» **Exercise input**
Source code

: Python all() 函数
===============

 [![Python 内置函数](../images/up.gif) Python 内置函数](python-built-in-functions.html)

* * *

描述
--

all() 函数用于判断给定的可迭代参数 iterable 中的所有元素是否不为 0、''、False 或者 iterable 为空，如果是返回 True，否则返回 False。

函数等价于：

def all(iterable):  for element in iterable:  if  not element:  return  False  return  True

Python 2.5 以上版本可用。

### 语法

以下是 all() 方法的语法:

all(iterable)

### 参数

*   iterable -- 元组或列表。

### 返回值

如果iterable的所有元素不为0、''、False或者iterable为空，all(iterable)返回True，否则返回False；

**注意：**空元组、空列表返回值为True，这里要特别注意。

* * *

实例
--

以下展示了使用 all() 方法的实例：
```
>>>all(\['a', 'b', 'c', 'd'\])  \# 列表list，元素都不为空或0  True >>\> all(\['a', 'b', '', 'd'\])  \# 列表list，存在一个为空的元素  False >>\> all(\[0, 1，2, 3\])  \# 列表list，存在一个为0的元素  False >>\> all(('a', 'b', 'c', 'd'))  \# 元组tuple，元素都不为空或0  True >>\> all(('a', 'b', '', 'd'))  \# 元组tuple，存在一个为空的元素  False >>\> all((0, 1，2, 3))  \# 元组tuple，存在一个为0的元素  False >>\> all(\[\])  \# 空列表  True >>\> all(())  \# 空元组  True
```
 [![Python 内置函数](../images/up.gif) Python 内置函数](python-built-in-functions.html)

» **Task instructions**
Keeping every line exactly as it is, retype the listing.

» **Task result**
Source code

: Python all() 函数
===============

 [![Python 内置函数](../images/up.gif) Python 内置函数](python-built-in-functions.html)

* * *

描述
--

all() 函数用于判断给定的可迭代参数 iterable 中的所有元素是否不为 0、''、False 或者 iterable 为空，如果是返回 True，否则返回 False。

函数等价于：

def all(iterable):  for element in iterable:  if  not element:  return  False  return  True

Python 2.5 以上版本可用。

### 语法

以下是 all() 方法的语法:

all(iterable)

### 参数

*   iterable -- 元组或列表。

### 返回值

如果iterable的所有元素不为0、''、False或者iterable为空，all(iterable)返回True，否则返回False；

**注意：**空元组、空列表返回值为True，这里要特别注意。

* * *

实例
--

以下展示了使用 all() 方法的实例：
```
>>>all(\['a', 'b', 'c', 'd'\])  \# 列表list，元素都不为空或0  True >>\> all(\['a', 'b', '', 'd'\])  \# 列表list，存在一个为空的元素  False >>\> all(\[0, 1，2, 3\])  \# 列表list，存在一个为0的元素  False >>\> all(('a', 'b', 'c', 'd'))  \# 元组tuple，元素都不为空或0  True >>\> all(('a', 'b', '', 'd'))  \# 元组tuple，存在一个为空的元素  False >>\> all((0, 1，2, 3))  \# 元组tuple，存在一个为0的元素  False >>\> all(\[\])  \# 空列表  True >>\> all(())  \# 空元组  True
```
 [![Python 内置函数](../images/up.gif) Python 内置函数](python-built-in-functions.html)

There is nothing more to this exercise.